Hit the jump to find out how Grand Theft Auto IV can be just as much Angel as Devil. (Warning: Very minor “spoilers”)
Nobody’s saying there isn’t a lot of murder in the game. Killing isn’t a mere choice — it’s a necessity for most of the in-game missions. If you want to progress in the game, you’re going to get blood on your hands. That said, however, senseless killing isn’t all that encouraged. Gone are the days where you could pick up a “rampage” token and mow down innocent civilians. The people you have to kill are mostly people who deserve it — lowlifes and drug pushers and fellow killers. That’s not saying it makes murder better, but Niko is not a character intended to wipe out half the population of Liberty City on a whim.
Rockstar was incredibly clever with the character of Niko, creating a likable and sympathetic individual who, to anybody mindful of storytelling and the artistic side of games, should not be going on a murderous rampage. It’s simply out-of-character for Niko to become a mass murderer, and as such, killing sprees do not feel right. Previous characters were far more two-dimensional, and as such it was easier to disassociate and go out for a rampage. With Niko, if you care enough about the character, you shouldn’t want to kill everyone in sight.
Even if you do want to drop out of character and turn psychopath, however, Rockstar has implemented far more forceful ways of discouraging you. For one, the Liberty City Police Department is everywhere. It can actually get pretty annoying, as the streets are crawling with cop cars, and if you accidentally hit the buggers, you’ll get chased down. The LCPD is a constant threatening presence in Grand Theft Auto IV, roaming the streets, sounding off warning sirens at you if they see you speeding or running a red light. They consistently remind you that you are being watched, and that if you cross the line, they will be there.
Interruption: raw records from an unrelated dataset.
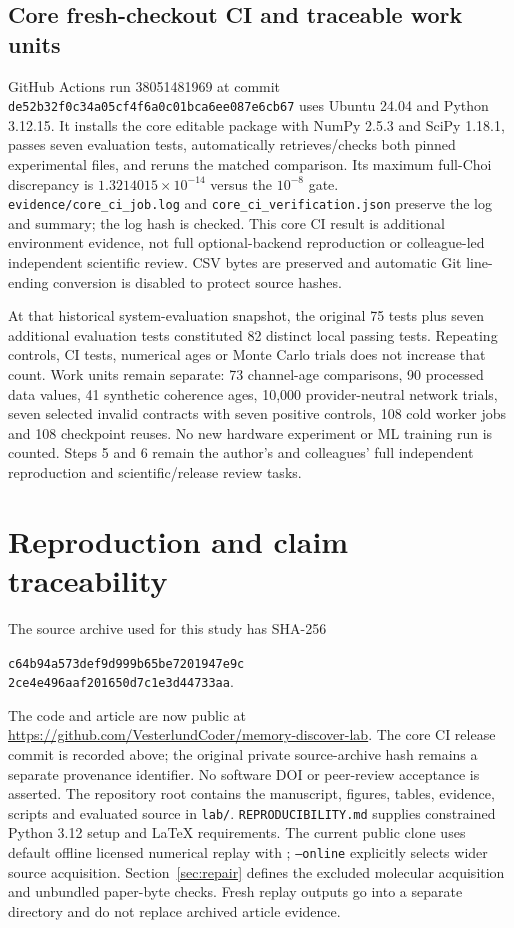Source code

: \documentclass[10pt,a4paper]{article}
\newcommand{\code}[1]{\texttt{#1}}
\begin{document}
\subsection{Core fresh-checkout CI and traceable work units}
GitHub Actions run 38051481969 at commit \code{de52b32f0c34a05cf4f6a0c01bca6ee087e6cb67} uses Ubuntu 24.04 and Python 3.12.15. It installs the core editable package with NumPy 2.5.3 and SciPy 1.18.1, passes seven evaluation tests, automatically retrieves/checks both pinned experimental files, and reruns the matched comparison. Its maximum full-Choi discrepancy is $1.3214015\times10^{-14}$ versus the $10^{-8}$ gate. \code{evidence/core\_ci\_job.log} and \code{core\_ci\_verification.json} preserve the log and summary; the log hash is checked. This core CI result is additional environment evidence, not full optional-backend reproduction or colleague-led independent scientific review. CSV bytes are preserved and automatic Git line-ending conversion is disabled to protect source hashes.

At that historical system-evaluation snapshot, the original 75 tests plus seven additional evaluation tests constituted 82 distinct local passing tests. Repeating controls, CI tests, numerical ages or Monte Carlo trials does not increase that count. Work units remain separate: 73 channel-age comparisons, 90 processed data values, 41 synthetic coherence ages, 10,000 provider-neutral network trials, seven selected invalid contracts with seven positive controls, 108 cold worker jobs and 108 checkpoint reuses. No new hardware experiment or ML training run is counted. Steps 5 and 6 remain the author's and colleagues' full independent reproduction and scientific/release review tasks.

\section{Reproduction and claim traceability}
The source archive used for this study has SHA-256
\par\noindent\begin{minipage}{\linewidth}\centering\small\texttt{c64b94a573def9d999b65be7201947e9c}\\\texttt{2ce4e496aaf201650d7c1e3d44733aa}.\end{minipage}\par
The code and article are now public at \url{https://github.com/VesterlundCoder/memory-discover-lab}. The core CI release commit is recorded above; the original private source-archive hash remains a separate provenance identifier. No software DOI or peer-review acceptance is asserted.
The repository root contains the manuscript, figures, tables, evidence, scripts and evaluated source in \code{lab/}. \code{REPRODUCIBILITY.md} supplies constrained Python 3.12 setup and LaTeX requirements. The current public clone uses default offline licensed numerical replay with ; \code{--online} explicitly selects wider source acquisition. Section~\ref{sec:repair} defines the excluded molecular acquisition and unbundled paper-byte checks. Fresh replay outputs go into a separate directory and do not replace archived article evidence.
\end{document}

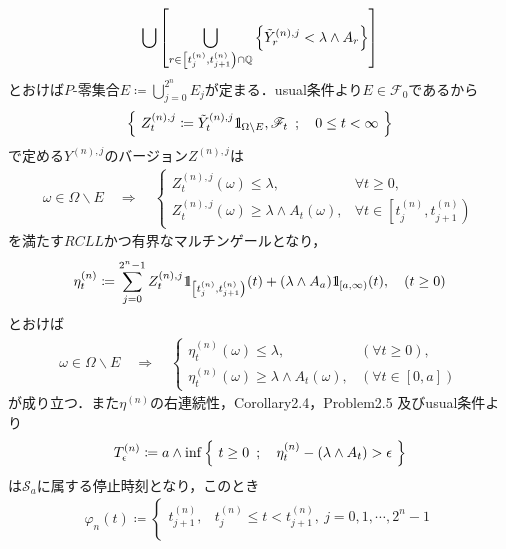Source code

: \begin{prf}
\begin{description}
\begin{align}
					\bigcup \left[ \bigcup_{r \in \left[t^{(n)}_j, t^{(n)}_{j+1} \right)\cap\mathbb{Q}}\left\{\tilde{Y}^{(n),j}_r < \lambda \wedge A_r\right\} \right]
				\end{align}
				とおけば$P$-零集合$E \coloneqq \bigcup_{j=0}^{2^n} E_j$が定まる．usual条件より$E \in \mathscr{F}_0$であるから
				\begin{align}
					\left\{\ Z^{(n),j}_t \coloneqq \tilde{Y}^{(n),j}_t \mbox{1}\hspace{-0.25em}\mbox{l}_{\Omega \backslash E},
					\mathscr{F}_t\ \, ; \quad 0 \leq t < \infty\ \right\}
				\end{align}
				で定める$Y^{(n),j}$のバージョン$Z^{(n),j}$は
				\begin{align}
					\omega \in \Omega \backslash E
					\quad \Longrightarrow \quad
					\begin{cases}
						Z^{(n),j}_t(\omega) \leq \lambda, & \forall t \geq 0, \\
						Z^{(n),j}_t(\omega) \geq \lambda \wedge A_t(\omega), & \forall t \in \left[t^{(n)}_j, t^{(n)}_{j+1} \right)
					\end{cases}
				\end{align}
				を満たす$RCLL$かつ有界なマルチンゲールとなり，
				\begin{align}
					\eta^{(n)}_t \coloneqq
					\sum_{j=0}^{2^n-1} Z^{(n),j}_t \mbox{1}\hspace{-0.25em}\mbox{l}_{\left[t^{(n)}_j,t^{(n)}_{j+1}\right)}(t)
						+ (\lambda \wedge A_a) \mbox{1}\hspace{-0.25em}\mbox{l}_{[a,\infty)}(t),
					\quad (t \geq 0)
				\end{align}
				とおけば
				\begin{align}
					\omega \in \Omega \backslash E
					\quad \Longrightarrow \quad
					\begin{cases}
						\eta^{(n)}_t(\omega) \leq \lambda, & (\forall t \geq 0), \\
						\eta^{(n)}_t(\omega) \geq \lambda \wedge A_t(\omega), & (\forall t \in [0,a])
					\end{cases}
					\label{eq:chapter_1_theorem_4_14_4}
				\end{align}
				が成り立つ．また$\eta^{(n)}$の右連続性，Corollary2.4，Problem2.5 及びusual条件より
				\begin{align}
					T^{(n)}_\epsilon \coloneqq
					a \wedge \operatorname*{inf}_{} \left\{\ t \geq 0\ \, ; \quad \eta^{(n)}_t - (\lambda \wedge A_t)  > \epsilon\ \right\}
				\end{align}
				は$\mathscr{S}_a$に属する停止時刻となり，このとき
				\begin{align}
					\varphi_n(t) \coloneqq 
					\begin{cases}
						t^{(n)}_{j+1}, & t^{(n)}_j \leq t < t^{(n)}_{j+1},\ j=0,1,\cdots,2^n-1 \\

\end{cases}
\end{align}
\end{description}
\end{prf}
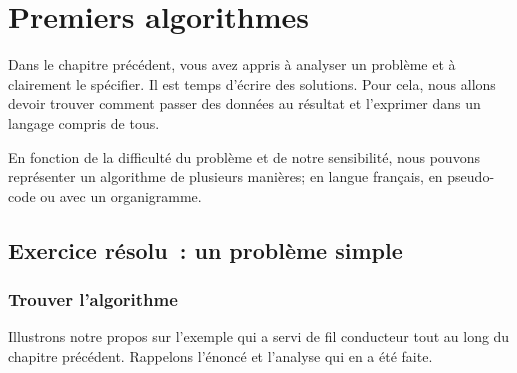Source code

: \chapter{Premiers algorithmes}

	Dans le chapitre précédent, vous avez appris à analyser un problème et
	à clairement le spécifier.  Il est temps d’écrire des solutions.  Pour cela,
	nous allons devoir trouver comment passer des données au résultat et
	l’exprimer dans un langage compris de tous.
	
	En fonction de la difficulté du problème et de notre sensibilité, nous
	pouvons représenter un algorithme de plusieurs manières; en langue français,
	en pseudo-code ou avec un organigramme. 

	\newpage
	\minitoc
	\newpage
	
	\section{Exercice résolu~: un problème simple}
	
		\subsection{Trouver l’algorithme}

			Illustrons notre propos sur l’exemple qui a servi de fil conducteur
			tout au long du chapitre précédent.  Rappelons l’énoncé et l’analyse
			qui en a été faite.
And they will — you cannot rampage unchecked for long in Liberty City anymore. Even killing one person can alert the cops, and if you make a stand, that Wanted Level will climb with worrying speed. It’s not long before Liberty City’s N.O.O.S.E task force is dispatched, and you’ll be cut down in seconds. Put simply — Liberty City will fight you if you try to fight Liberty City.
One interesting thing to note is that even among the enemies you do have to kill, you don’t always have to finish them off definitively. Take a look next time you drop someone who isn’t scripted to die. You will often see them breathing, or writhing. Some of them even get back up and start limping away, clutching their wounds. If you kill only the people who absolutely, positively have to die to advance the story, you’ll find that GTA IV‘s death toll is minimal, at least no greater than any other third person action game.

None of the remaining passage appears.